SpaceX’s Crew Dragon appears to have performed exactly as intended throughout the mission, handling the launch, ISS docking, undocking, de-orbit and splashdown in a fully automated process that kept the astronauts safe and secure throughout. This final phase included recovery of Behnken and Hurley at sea in the Gulf of Mexico using SpaceX’s GO Navigator recovery vessel, which went smoothly, with the capsule loaded onto Navigator around 3:18 PM EDT, and the hatch opened at roughly 4:00 PM EDT, and the crew exiting starting at around 4:06 PM EDT. There were a number of private vessels in the area (you can see them in the gif below), which is a violation of the security conditions, but SpaceX established a perimeter and continued, which is essentially the best they can do under these conditions.
With the successful completion of this mission, everything should be in place to allow for the full certification of Crew Dragon and Falcon 9 as rated for human spaceflight according to NASA’s exacting standards — provided a final, thorough review of the entire mission from start to finish doesn’t reveal any remaining issues that need tidying up. Again, based on what we’ve seen, it looks like a more or less picture-perfect mission for Demo-2 from start to finish, so I wouldn’t expect any major barriers to certification. Note that this is also the first human splashdown in 45 years — when the final Skylab crew did that in 1974.
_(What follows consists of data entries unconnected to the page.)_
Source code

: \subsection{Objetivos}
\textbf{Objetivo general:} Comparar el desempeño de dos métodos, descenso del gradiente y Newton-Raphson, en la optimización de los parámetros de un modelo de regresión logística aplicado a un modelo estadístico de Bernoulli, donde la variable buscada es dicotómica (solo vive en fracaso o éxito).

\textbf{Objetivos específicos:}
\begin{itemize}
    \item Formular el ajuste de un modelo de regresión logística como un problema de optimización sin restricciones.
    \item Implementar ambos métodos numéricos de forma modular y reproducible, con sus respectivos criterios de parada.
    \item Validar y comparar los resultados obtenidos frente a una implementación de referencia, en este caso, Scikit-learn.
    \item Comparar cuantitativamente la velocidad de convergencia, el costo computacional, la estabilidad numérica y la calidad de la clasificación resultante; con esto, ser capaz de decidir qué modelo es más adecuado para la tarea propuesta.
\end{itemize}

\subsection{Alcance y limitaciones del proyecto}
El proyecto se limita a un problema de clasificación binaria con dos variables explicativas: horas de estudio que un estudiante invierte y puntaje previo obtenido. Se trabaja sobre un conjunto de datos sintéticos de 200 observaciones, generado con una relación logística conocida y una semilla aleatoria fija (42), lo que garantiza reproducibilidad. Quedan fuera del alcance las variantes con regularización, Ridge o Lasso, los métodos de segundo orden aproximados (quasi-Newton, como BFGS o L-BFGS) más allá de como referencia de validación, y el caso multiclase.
That means that the next step for Crew Dragon is to begin regular service as America’s primary source of transportation to and from the Space Station. The first of its operational missions, designated Crew-1, is currently set to take place sometime in late September, and will carry three NASA astronauts and one JAXA astronaut to the station for a regular tour as crew members of the orbital science platform.
This now also means that NASA will have control over its own transportation method for its astronauts (and astronauts from friendly nations) to and from the Space Station since the retirement of the Space Shuttle in 2011. The Commercial Crew program was designed to provide just that, but rather than having NASA responsible for the launch and transportation spacecraft as with the Shuttle, it’s partnering with private companies to offer it commercial service for those flights – SpaceX is now the first to complete the testing and development program, and Boeing is in process of becoming a second commercial ride provider for NASA to rely on.
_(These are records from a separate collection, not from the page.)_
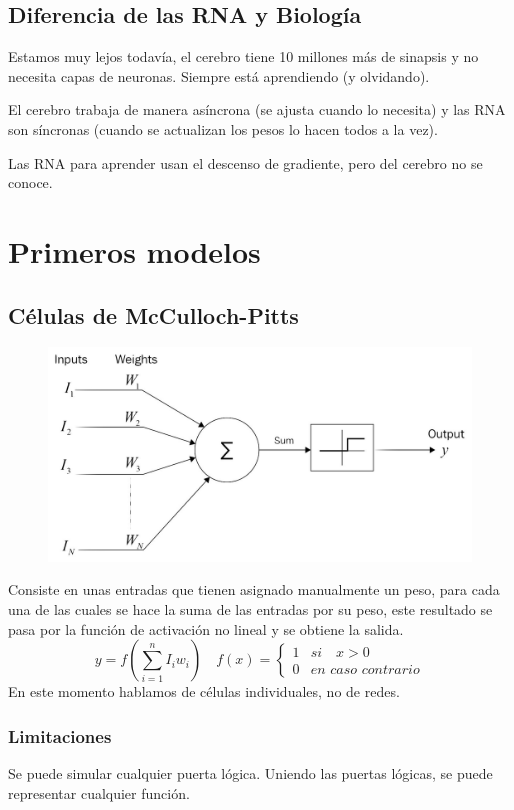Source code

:\documentclass[12pt, twoside, openright]{report} %
\begin{document}
\subsection{Diferencia de las RNA y Biología}
Estamos muy lejos todavía, el cerebro tiene 10 millones más de sinapsis y no necesita capas de neuronas. Siempre está aprendiendo (y olvidando).

El cerebro trabaja de manera asíncrona (se ajusta cuando lo necesita) y las RNA son síncronas (cuando se actualizan los pesos lo hacen todos a la vez).

Las RNA para aprender usan el descenso de gradiente, pero del cerebro no se conoce.
\pagebreak

\section{Primeros modelos}
\subsection{Células de McCulloch-Pitts}
\begin{figure}[H]
	{\includegraphics[scale=.25]{McCulloch-Pitts.jpg}}
\end{figure}
Consiste en unas entradas que tienen asignado manualmente un peso, para cada una de las cuales se hace la suma de las entradas por su peso, este resultado se pasa por la función de activación no lineal y se obtiene la salida.
$$y=f\left(\sum_{i=1}^n I_i w_i\right) \quad f (x) = \begin{cases}1 & \textit{si}\quad x> 0\\0 & \textit{en caso contrario}\end{cases}$$
En este momento hablamos de células individuales, no de redes.

\subsubsection{Limitaciones}
Se puede simular cualquier puerta lógica. Uniendo las puertas lógicas, se puede representar cualquier función.
\end{document}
NASA wants to ensure continued access to the ISS, and is also hoping to save money long-term and enable the commercial space industry by sharing rides aboard the Crew Dragon and Boeing’s Starliner with commercial astronauts. SpaceX has already partnered with a company to begin selling return trips aboard Crew Dragon (without an ISS stop) for private spacefarers, and Dragon has a total of seven potential seats for flying people, with NASA missions only ever slated to occupy four of those spots.